The results suggest that, in the brain, there is an optimal level of connectivity between neurons that creates the maximum number of possible pathways. If each neuron can be thought of as a node in the network, consciousness might result from exploring the network as thoroughly as possible. But the most diverse networks—the ones with the largest possible number of arrangements—don’t necessarily have the maximum amount of neuronal connectivity.

If every neuron in the brain were directly connected to every other neuron, however, the brain would become too homogenous, and one signal would become indistinguishable from the next, Tagliazucchi explains. “They all fire or they all stay quiet.” Instead, consciousness might emerge from a careful balancing that causes the brain to “explore” the maximum number of unique pathways to generate meaning, he says.

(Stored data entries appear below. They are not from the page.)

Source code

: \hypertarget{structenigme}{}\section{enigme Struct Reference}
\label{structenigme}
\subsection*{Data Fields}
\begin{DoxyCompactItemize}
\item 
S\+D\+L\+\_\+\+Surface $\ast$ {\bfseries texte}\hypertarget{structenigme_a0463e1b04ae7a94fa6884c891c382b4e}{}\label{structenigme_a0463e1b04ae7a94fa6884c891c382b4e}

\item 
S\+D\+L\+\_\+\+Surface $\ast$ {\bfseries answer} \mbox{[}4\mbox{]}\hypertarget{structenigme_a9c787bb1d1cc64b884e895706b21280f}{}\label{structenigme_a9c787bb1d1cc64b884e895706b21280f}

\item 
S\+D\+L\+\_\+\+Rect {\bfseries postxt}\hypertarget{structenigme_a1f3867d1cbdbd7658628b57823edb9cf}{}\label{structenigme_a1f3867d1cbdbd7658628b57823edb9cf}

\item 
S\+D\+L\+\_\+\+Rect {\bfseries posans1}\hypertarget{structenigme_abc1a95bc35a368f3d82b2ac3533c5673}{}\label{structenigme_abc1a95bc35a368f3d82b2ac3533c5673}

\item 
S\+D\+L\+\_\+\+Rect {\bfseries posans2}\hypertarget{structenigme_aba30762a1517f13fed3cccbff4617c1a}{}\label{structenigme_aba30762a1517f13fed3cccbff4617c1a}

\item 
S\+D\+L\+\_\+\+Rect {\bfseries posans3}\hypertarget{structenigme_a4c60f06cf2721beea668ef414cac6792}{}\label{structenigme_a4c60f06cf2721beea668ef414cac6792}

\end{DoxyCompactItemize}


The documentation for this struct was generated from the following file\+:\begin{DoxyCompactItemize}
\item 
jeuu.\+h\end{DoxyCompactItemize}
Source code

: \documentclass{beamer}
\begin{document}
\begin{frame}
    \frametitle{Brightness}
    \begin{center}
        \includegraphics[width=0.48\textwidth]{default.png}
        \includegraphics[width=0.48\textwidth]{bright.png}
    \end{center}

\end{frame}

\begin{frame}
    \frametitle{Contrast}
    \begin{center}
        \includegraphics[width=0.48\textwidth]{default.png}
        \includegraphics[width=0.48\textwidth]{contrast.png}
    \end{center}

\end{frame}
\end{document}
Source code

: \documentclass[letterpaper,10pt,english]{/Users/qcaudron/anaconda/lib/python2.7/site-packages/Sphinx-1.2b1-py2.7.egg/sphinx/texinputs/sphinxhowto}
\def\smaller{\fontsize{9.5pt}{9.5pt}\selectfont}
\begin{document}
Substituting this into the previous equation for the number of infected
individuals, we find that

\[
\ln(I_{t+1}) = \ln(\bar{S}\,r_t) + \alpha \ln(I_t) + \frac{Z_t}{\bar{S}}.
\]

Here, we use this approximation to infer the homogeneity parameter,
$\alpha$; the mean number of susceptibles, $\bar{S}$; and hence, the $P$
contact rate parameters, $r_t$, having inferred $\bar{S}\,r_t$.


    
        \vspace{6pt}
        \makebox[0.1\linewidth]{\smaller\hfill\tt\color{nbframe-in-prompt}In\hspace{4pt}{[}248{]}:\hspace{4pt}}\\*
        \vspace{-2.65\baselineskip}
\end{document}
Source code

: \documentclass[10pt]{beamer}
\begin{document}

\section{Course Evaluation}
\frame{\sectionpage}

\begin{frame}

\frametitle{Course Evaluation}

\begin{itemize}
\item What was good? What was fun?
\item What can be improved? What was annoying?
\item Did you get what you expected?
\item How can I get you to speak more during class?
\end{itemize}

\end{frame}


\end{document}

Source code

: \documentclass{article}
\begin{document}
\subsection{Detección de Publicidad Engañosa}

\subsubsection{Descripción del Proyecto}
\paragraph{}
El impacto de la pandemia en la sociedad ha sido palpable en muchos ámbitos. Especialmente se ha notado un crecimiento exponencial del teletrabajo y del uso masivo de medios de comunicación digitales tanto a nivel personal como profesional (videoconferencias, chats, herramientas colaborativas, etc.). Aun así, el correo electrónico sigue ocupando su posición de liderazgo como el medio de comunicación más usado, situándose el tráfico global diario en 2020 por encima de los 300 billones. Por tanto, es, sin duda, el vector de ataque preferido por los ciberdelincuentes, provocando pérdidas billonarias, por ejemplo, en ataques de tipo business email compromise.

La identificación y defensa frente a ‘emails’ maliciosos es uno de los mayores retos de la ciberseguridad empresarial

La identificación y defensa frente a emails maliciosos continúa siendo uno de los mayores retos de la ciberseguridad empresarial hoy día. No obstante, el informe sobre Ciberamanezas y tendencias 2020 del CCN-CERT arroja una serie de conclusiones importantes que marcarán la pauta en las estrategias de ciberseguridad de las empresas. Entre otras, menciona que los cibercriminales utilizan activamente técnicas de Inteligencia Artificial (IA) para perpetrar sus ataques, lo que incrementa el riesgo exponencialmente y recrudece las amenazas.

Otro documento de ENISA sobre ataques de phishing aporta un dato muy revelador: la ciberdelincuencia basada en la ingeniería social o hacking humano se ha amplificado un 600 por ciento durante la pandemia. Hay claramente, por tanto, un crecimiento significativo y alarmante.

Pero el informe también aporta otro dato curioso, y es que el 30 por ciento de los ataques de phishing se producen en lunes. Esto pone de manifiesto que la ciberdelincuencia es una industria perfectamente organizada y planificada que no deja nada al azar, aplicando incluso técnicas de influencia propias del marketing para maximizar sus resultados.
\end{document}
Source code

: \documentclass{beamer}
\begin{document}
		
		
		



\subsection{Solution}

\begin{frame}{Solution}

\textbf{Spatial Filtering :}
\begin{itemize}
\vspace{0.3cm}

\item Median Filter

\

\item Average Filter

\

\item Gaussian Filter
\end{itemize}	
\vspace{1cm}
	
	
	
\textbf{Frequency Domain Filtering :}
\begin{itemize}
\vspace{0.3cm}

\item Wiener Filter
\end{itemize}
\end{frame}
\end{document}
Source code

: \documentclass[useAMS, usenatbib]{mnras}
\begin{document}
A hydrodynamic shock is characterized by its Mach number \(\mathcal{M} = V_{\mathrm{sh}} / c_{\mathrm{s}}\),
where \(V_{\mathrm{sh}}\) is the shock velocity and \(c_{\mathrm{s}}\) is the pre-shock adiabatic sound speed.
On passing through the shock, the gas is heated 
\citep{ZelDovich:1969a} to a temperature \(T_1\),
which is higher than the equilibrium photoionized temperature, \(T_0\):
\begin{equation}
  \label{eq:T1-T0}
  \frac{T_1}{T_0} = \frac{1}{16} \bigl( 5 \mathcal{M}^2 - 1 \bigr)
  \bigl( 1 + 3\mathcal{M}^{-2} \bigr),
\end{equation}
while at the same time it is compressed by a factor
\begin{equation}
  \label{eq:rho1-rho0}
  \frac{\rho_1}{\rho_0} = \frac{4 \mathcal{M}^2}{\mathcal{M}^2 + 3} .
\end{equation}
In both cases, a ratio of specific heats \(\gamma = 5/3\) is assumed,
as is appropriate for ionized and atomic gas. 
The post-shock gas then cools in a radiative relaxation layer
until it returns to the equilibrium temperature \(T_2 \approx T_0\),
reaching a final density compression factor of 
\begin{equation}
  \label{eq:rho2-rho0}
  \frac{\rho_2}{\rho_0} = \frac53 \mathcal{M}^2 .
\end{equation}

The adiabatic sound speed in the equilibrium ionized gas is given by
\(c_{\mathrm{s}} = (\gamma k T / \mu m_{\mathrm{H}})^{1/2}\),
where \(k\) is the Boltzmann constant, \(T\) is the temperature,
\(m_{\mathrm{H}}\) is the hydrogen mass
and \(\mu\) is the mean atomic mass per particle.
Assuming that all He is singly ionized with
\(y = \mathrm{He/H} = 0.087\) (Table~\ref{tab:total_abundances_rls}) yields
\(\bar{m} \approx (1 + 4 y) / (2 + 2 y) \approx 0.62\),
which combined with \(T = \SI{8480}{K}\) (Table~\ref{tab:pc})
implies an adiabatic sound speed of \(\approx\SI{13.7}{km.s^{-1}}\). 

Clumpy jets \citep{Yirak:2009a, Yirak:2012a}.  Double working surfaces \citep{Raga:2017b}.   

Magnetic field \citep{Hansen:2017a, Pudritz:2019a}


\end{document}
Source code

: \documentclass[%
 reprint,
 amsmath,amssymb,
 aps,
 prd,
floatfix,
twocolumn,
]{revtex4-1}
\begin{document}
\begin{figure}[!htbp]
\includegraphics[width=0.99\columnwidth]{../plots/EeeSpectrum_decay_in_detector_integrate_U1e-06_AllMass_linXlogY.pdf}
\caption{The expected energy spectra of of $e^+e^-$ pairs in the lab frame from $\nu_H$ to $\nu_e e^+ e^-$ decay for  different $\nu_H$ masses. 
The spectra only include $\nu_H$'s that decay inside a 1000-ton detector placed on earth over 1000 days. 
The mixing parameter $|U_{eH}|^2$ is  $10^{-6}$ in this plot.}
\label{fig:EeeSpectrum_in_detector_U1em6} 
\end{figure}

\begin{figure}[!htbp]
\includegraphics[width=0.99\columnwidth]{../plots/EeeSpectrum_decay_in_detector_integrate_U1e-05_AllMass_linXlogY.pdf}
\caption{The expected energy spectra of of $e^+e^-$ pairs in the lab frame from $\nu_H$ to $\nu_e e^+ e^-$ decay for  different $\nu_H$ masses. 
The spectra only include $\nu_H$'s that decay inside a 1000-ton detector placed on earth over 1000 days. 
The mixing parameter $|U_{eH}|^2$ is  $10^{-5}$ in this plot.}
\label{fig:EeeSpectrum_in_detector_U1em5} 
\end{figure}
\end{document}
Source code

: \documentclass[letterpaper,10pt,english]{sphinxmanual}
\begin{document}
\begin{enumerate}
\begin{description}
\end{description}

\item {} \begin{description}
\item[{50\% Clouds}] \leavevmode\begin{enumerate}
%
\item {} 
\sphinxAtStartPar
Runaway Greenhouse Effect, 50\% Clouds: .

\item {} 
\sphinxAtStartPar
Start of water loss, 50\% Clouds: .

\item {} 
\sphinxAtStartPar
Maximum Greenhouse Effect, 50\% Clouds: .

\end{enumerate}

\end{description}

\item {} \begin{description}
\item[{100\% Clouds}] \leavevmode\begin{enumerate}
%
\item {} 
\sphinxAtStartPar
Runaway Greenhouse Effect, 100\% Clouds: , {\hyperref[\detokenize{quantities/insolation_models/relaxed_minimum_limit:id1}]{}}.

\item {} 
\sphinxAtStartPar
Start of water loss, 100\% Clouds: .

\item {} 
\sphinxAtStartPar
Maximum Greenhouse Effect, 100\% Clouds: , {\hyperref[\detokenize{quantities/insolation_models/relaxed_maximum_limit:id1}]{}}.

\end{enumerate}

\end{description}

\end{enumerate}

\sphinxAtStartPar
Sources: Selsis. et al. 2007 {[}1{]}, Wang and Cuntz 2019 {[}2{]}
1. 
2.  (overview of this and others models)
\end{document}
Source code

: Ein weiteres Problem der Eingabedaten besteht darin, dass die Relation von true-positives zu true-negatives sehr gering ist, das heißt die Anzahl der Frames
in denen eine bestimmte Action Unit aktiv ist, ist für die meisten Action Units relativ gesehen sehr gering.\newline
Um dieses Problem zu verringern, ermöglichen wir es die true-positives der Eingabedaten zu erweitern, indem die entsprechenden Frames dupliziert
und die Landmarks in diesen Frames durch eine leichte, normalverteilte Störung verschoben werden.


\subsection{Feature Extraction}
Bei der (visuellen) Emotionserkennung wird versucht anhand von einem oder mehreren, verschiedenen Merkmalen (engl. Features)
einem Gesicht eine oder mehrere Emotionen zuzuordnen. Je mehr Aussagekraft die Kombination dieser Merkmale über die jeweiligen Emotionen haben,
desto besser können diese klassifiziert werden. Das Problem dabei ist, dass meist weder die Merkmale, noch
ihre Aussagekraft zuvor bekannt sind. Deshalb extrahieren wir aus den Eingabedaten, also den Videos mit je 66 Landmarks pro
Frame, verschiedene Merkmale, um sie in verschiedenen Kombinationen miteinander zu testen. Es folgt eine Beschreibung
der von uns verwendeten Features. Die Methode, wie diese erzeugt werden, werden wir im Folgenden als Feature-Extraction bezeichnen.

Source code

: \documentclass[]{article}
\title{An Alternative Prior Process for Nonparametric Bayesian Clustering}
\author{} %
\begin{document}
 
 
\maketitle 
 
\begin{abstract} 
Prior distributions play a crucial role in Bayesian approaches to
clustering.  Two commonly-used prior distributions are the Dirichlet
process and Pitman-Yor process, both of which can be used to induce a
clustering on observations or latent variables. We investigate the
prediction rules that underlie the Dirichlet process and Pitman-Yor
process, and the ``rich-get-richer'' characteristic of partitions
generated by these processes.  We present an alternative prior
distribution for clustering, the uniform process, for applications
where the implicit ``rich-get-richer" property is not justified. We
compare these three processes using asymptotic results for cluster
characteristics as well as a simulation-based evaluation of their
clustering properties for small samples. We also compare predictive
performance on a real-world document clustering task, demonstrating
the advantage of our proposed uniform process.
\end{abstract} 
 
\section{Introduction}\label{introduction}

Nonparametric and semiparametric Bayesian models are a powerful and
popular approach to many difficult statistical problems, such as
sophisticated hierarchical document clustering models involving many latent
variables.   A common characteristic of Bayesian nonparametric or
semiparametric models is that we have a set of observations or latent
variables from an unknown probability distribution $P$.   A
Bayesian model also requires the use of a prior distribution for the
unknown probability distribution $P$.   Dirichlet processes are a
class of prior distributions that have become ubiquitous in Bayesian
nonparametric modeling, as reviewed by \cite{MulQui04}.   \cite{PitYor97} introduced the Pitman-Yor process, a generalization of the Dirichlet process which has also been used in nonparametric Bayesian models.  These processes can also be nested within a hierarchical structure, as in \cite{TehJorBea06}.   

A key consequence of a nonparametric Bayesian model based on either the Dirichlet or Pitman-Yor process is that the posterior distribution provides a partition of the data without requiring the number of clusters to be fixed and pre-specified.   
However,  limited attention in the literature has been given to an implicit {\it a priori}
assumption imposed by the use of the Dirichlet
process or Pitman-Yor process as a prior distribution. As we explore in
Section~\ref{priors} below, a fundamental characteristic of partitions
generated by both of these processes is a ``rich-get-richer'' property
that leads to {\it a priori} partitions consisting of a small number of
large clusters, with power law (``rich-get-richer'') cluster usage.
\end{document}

The researchers call this balance point “a critical point.”

“[It’s] like cars exploring the streets of the city,” Tagliazucchi says. “If the cars move always in the same restrictive manner, if they move from point A to point B and back, at the end of the day you don’t really understand the city. But if the cars are thorough explorers and go through all possible parts of the city, you get a map that’s very close to the actual map of the city. At the critical point, the cars are exploring the streets in the optimal way.”

Unlike cars, though, the flow of electricity through our brains is not driven by some sentient force with will or intent. And, in fact, what causes the brain to move between states of consciousness and unconsciousness—to and from the critical point—remains unknown. “If you’re in a critical point, the brain is really chaotic,” Boly says. “If you’re far from there, it’s too monotonous or stable.”

That stability could explain what makes it hard to wake people from a coma. Tagliazucchi hopes that by understanding where the critical points lie, and how they’re maintained, we might eventually rouse coma patients from unconscious states, coaxing the brain to begin exploring its streets in just the right way.